Posted by on Apr 6, 2011

I delivered the eulogy at my mother’s funeral last weekend. My remarks focused on what can be learned from someone whose life was guided by humanistic principles and enriched by finding the good in others. If I could connect people’s everyday experiences with aspirational goals and noble actions, I thought, couldn’t I nudge the bar just a little higher for the 100+ who attended?

Thinking about it reminded me of the vital role aspirational goals and noble actions played in the evolution of BC Hydro, where I was asked to propose for a consulting assignment in 1988. New Chair and CEO Larry Bell hoped to transform Hydro from a staid Crown Corporation to a modern, dynamic and responsive customer-focused organization.

I took a big risk at my interview with Blair Trousdell, Hydro’s new head of Organizational Effectiveness. I outlined what I saw as a golden opportunity – the weakening of the three main social anchors of western society – family, neighbourhood and church. If Hydro provided a work experience that replaced parts of those waning anchors, I said, they could capture the hearts, minds, and discretionary effort of an entire workforce.

Fortunately, Blair had the same vision. He engaged me to work with his team, which would quarterback and facilitate the transformation Larry Bell envisioned.

Blair’s remarkable team did the equivalent of moving mountains, engaging the energy and passion of Hydro’s 5,000 employees and managers. The change effort blossomed from one small department’s project to a life-changing experience for many of Hydro’s people. 3 years later, in 1991, Hydro had begun a powerful and irreversible transformation, and was recognized for it by winning the prestigious national IPAC award for innovative management in the public sector.

One of the keys to this was the power of noble ideas. As Chair and CEO, Larry Bell inspired the people of BC Hydro, partly through his lofty vision of BC Hydro’s role in the Province, and partly through his unstinting and visible support for the internal changes required to make it happen.

After Bell left the organization, the government changed, and the newly elected NDP hired a new Chair/CEO whose tenure I can only describe as a disaster. But employees at all levels had bought into Larry Bell’s vision and the “fresh air” the transformation had brought into the company. After people have been engaged in pursuing a noble idea at work, they don’t easily give it up.

Despite a series of new Chairs, reorganizations, privatizing parts of the company and a host of other missteps that would have broken the spirit of many organizations, today I can still see and feel the effect of the original vision. It’s most apparent to me in the ways those who were part of this transformation internalized the company’s stated values of teamwork, integrity, innovation and commitment.

Hydro’s initiative for engaging and mobilizing its workforce was right for its corporate strategy and its time. I’m not suggesting it’s right for your organization, but there may be worthwhile lessons in it if your business has a noble mission, leaders who genuinely believe in it, and who think there is a competitive advantage to be gained by deeply and sincerely engaging employees to create loyalty and tap discretionary effort.

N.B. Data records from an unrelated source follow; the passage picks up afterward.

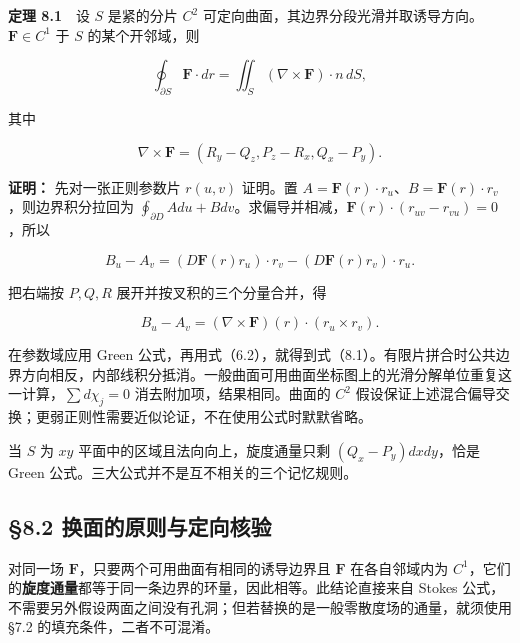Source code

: \documentclass[11pt,a4paper]{article}
\begin{document}
\textbf{定理 8.1}　设 \(S\) 是紧的分片 \(C^2\)
可定向曲面，其边界分段光滑并取诱导方向。\(\mathbf F\in C^1\) 于 \(S\)
的某个开邻域，则

\begin{equation*}
 \oint_{\partial S}\mathbf F\cdot dr
 =\iint_S(\nabla\times\mathbf F)\cdot n\,dS,\tag{8.1}
\end{equation*}

其中

\begin{equation*}
 \nabla\times\mathbf F=(R_y-Q_z,P_z-R_x,Q_x-P_y).
\end{equation*}

\textbf{证明：} 先对一张正则参数片 \(r(u,v)\) 证明。置
\(A=\mathbf F(r)\cdot r_u\)、\(B=\mathbf F(r)\cdot r_v\)，则边界积分拉回为
\(\oint_{\partial D}Adu+Bdv\)。求偏导并相减，\(\mathbf F(r)\cdot(r_{uv}-r_{vu})=0\)，所以

\begin{equation*}
 B_u-A_v=(D\mathbf F(r)r_u)\cdot r_v-(D\mathbf F(r)r_v)\cdot r_u.
\end{equation*}

把右端按 \(P,Q,R\) 展开并按叉积的三个分量合并，得

\begin{equation*}
 B_u-A_v=(\nabla\times\mathbf F)(r)\cdot(r_u\times r_v).
\end{equation*}

在参数域应用 Green
公式，再用式（6.2），就得到式（8.1）。有限片拼合时公共边界方向相反，内部线积分抵消。一般曲面可用曲面坐标图上的光滑分解单位重复这一计算，\(\sum d\chi_j=0\)
消去附加项，结果相同。曲面的 \(C^2\)
假设保证上述混合偏导交换；更弱正则性需要近似论证，不在使用公式时默默省略。

当 \(S\) 为 \(xy\) 平面中的区域且法向向上，旋度通量只剩
\((Q_x-P_y)dxdy\)，恰是 Green
公式。三大公式并不是互不相关的三个记忆规则。

\subsection{§8.2
换面的原则与定向核验}\label{ux6362ux9762ux7684ux539fux5219ux4e0eux5b9aux5411ux6838ux9a8c}

对同一场 \(\mathbf F\)，只要两个可用曲面有相同的诱导边界且 \(\mathbf F\)
在各自邻域内为
\(C^1\)，它们的\textbf{旋度通量}都等于同一条边界的环量，因此相等。此结论直接来自
Stokes
公式，不需要另外假设两面之间没有孔洞；但若替换的是一般零散度场的通量，就须使用
§7.2 的填充条件，二者不可混淆。
\end{document}
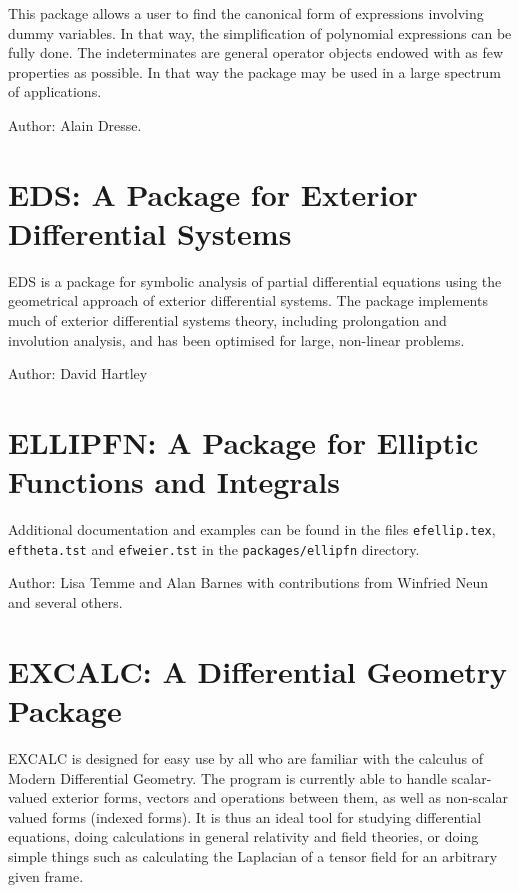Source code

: This package allows a user to find the canonical form of expressions
involving dummy variables. In that way, the simplification of
polynomial expressions can be fully done. The indeterminates are general
operator objects endowed with as few properties as possible. In that way
the package may be used in a large spectrum of applications.

Author: Alain Dresse.



\newpage

\section{EDS: A Package for Exterior Differential Systems}

EDS is a \REDUCE package for symbolic analysis of partial differential
equations using the geometrical approach of exterior differential
systems. The package implements much of exterior differential systems
theory, including prolongation and involution analysis, and has been
optimised for large, non-linear problems.

Author: David Hartley



\newpage


\section{ELLIPFN: A Package for Elliptic Functions and Integrals}

Additional documentation and examples can
be found in the files \texttt{efellip.tex}, \texttt{eftheta.tst} and
\texttt{efweier.tst} in the \texttt{packages/ellipfn} directory.

Author:  Lisa Temme and Alan Barnes with contributions from Winfried Neun
and several others.



\newpage

\section{EXCALC: A Differential Geometry Package}
\label{package:EXCALC}

EXCALC is designed for easy use by all who are familiar with the calculus
of Modern Differential Geometry. The program is currently able to handle
scalar-valued exterior forms, vectors and operations between them, as well
as non-scalar valued forms (indexed forms). It is thus an ideal tool for
studying differential equations, doing calculations in general relativity
and field theories, or doing simple things such as calculating the
Laplacian of a tensor field for an arbitrary given frame.

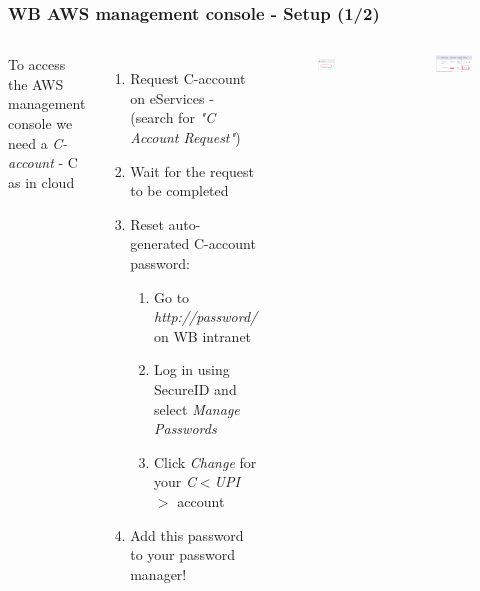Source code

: \documentclass[aspectratio=169]{beamer} %
\begin{document}
\begin{frame}
	\frametitle{WB AWS management console - Setup (1/2)}
	\begin{columns}[c]


		To access the AWS management console we need a \textit{C-account} - C as in cloud

		\begin{enumerate}
			\item Request C-account on eServices 
			- (search for \textit{"C Account Request"})
			\item Wait for the request to be completed
			\item Reset auto-generated C-account password:
			\begin{enumerate}
				\item Go to \textit{http://password/} on WB intranet
				\item Log in using SecureID and select \textit{Manage Passwords}
				\item Click \textit{Change} for your \textit{C$<$UPI$>$} account
			\end{enumerate}
			\item Add this password to your password manager!
		\end{enumerate}

		\begin{figure}
			\centering
			\includegraphics[width=.5\textwidth]{./img/password-1.png}
		\end{figure}
		\vspace{.2cm}
		\begin{figure}
			\centering
			\includegraphics[width=1\textwidth]{./img/password-2.png}
		\end{figure}

	\end{columns}
\end{frame}
\end{document}
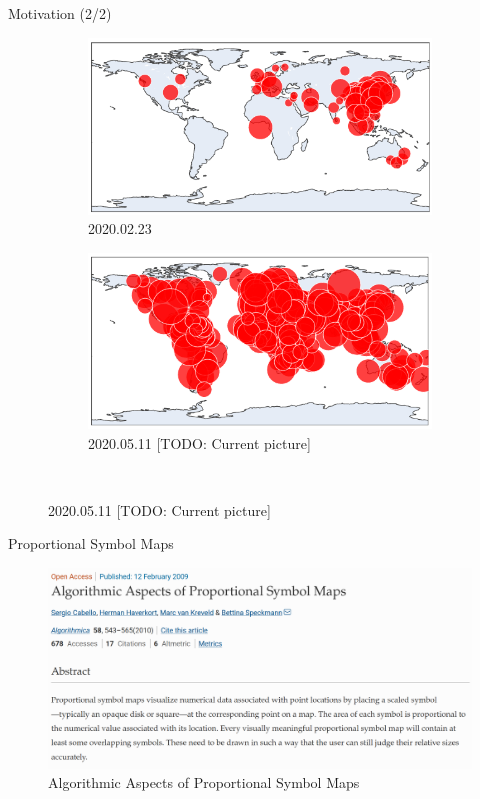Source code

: \documentclass{beamer}
\begin{document}
\begin{frame}{Motivation (2/2)}

  \begin{figure}[!b]
    \centering
    \begin{subfigure}[b]{\linewidth}
      \centering
      \includegraphics[width=0.5\linewidth]{../covid_spread_20200223.png}
      \caption{2020.02.23}
    \end{subfigure}
    \begin{subfigure}[b]{\linewidth}
      \centering
      \includegraphics[width=0.5\linewidth]{../covid_spread_20200511.png}
      \caption{2020.05.11 [TODO: Current picture]}
    \end{subfigure}\\
  \end{figure}

\end{frame}

\begin{frame}{Proportional Symbol Maps}

  \begin{figure}[!b]
    \centering
      \includegraphics[width=0.9\linewidth]{assets/cabello_haverkort_image.png}
      \caption{Algorithmic Aspects of Proportional Symbol Maps}
  \end{figure}

\end{frame}
\end{document}
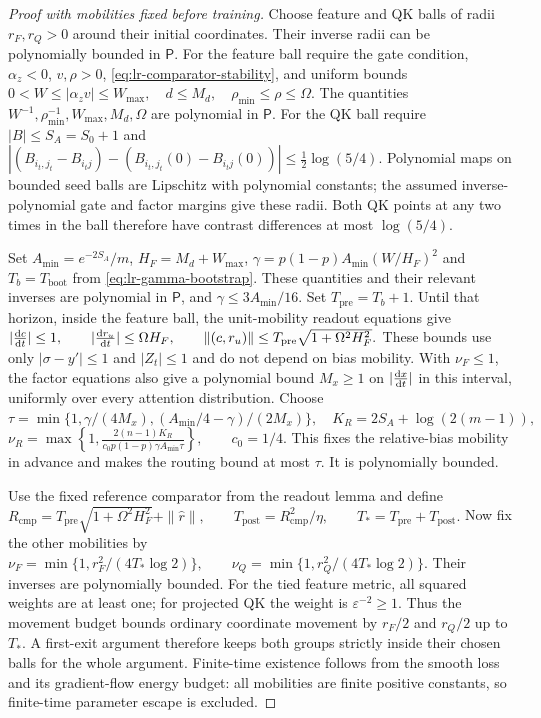 \begin{proof}[Proof with mobilities fixed before training]
Choose feature and QK balls of radii $r_F,r_Q>0$ around their initial
coordinates. Their inverse radii can be polynomially bounded in $\mathsf P$.
For the feature ball require the gate condition, $\alpha_z<0$, $v,\rho>0$,
\eqref{eq:lr-comparator-stability}, and uniform bounds
 $0<W\le|{\alpha_z v}|\le W_{\max},\quad d\le M_d,\quad \rho_{\min}\le\rho\le\Omega.$ 
The quantities $W^{-1},\rho_{\min}^{-1},W_{\max},M_d,\Omega$ are
polynomial in $\mathsf P$. For the QK ball require $|B|\le S_A=S_0+1$ and
 $|(B_{i_t,j_t}-B_{i_tj})-(B_{i_t,j_t}(0)-B_{i_tj}(0))| \le\tfrac12\log(5/4).$ 
Polynomial maps on bounded seed balls are Lipschitz with polynomial
constants; the assumed inverse-polynomial gate and factor margins give
these radii. Both QK points at any two times in the ball therefore have
contrast differences at most $\log(5/4)$.

Set $A_{\min}=e^{-2S_A}/m$, $H_F=M_d+W_{\max}$,
$\gamma=p(1-p) A_{\min}(W/H_F)^2$ and $T_b=T_{\mathrm{boot}}$ from
\eqref{eq:lr-gamma-bootstrap}. These quantities and their relevant
inverses are polynomial in $\mathsf P$, and $\gamma\le3A_{\min}/16$.
Set $T_{\mathrm{pre}}=T_b+1$. Until that horizon, inside the feature
ball, the unit-mobility readout equations give
 $|\ddt{c}|\le1,\qquad |\ddt{r_u}|\le\Omega H_F, \qquad \|(c,r_u)\|\le T_{\mathrm{pre}}\sqrt{1+\Omega^2H_F^2}.$ 
These bounds use only $|\sigma-y'|\le1$ and $|Z_t|\le1$ and do not
depend on bias mobility. With $\nu_F\le1$, the factor equations also
give a polynomial bound $M_x\ge1$ on $|\ddt{x}|$ in this interval,
uniformly over every attention distribution. Choose
 $\tau=\min\{1,\gamma/(4M_x),(A_{\min}/4-\gamma)/(2M_x)\}, \quad K_R=2S_A+\log(2(m-1)),$ 
 $\nu_R=\max\left\{1, \frac{2(n-1)K_R}{c_0p(1-p)\gamma A_{\min}\tau}\right\}, \qquad c_0=1/4.$ 
This fixes the relative-bias mobility in advance and makes the routing
bound at most $\tau$. It is polynomially bounded.

Use the fixed reference comparator from the readout lemma and define
 $R_{\mathrm{cmp}}=T_{\mathrm{pre}}\sqrt{1+\Omega^2H_F^2}+\|\widehat r\|, \qquad T_{\mathrm{post}}=R_{\mathrm{cmp}}^2/\eta,\qquad T_*=T_{\mathrm{pre}}+T_{\mathrm{post}}.$ 
Now fix the other mobilities by
 $\nu_F=\min\{1,r_F^2/(4T_*\log2)\},\qquad \nu_Q=\min\{1,r_Q^2/(4T_*\log2)\}.$ 
Their inverses are polynomially bounded. For the tied feature metric,
all squared weights are at least one; for projected QK the weight is
$\varepsilon^{-2}\ge1$. Thus the movement budget bounds ordinary
coordinate movement by $r_F/2$ and $r_Q/2$ up to $T_*$.
A first-exit argument therefore keeps both groups strictly inside their
chosen balls for the whole argument. Finite-time existence follows from
the smooth loss and its gradient-flow energy budget: all mobilities are
finite positive constants, so finite-time parameter escape is excluded.


\end{proof}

I guess some of you may be wondering why writing my Mom’s eulogy brought this to mind. Quite simply, the way the eulogy was received helped me to reconnect with the importance of noble ideas in our lives. Many people approached me after the memorial service to say how moved they have been by the ideas I had spoken about. Those ideas were the guiding principles of my mother’s life.

People really want and need to be part of something they feel is worthwhile, even noble. It motivates and brings out the best in them. It must be genuine, of course, but if you can do this within your organization, you’ll reap the benefits in far more ways than just on the bottom line.

Copyright 2011 Knowlan Consulting Group Inc.



  1. Gee, Rick, very moving. I think you’ve captured the difference between the kinds of “values” that somehow have become just so much plaque-ware and the “values” that clearly you saw in your mother and that stand the test of time, not least of which in business.

    Wasn’t it Peter Drucker who said that good manners make a company run? Well, perhaps good values make them succeed, and in the long-run.

  2. Darren, I like your differentiation between plaque-ware and real values. BC Hydro’s values statements sprang from sentiments that were alive in the hearts of many employees or they would have been received cynically. I think this is the most important distinction between genuine values and plaque-ware. I have seen this differentiation at work in many other organizations. When the “official” values are significantly out of step with what people care about, they’re more likely to be a negative factor than a positive one.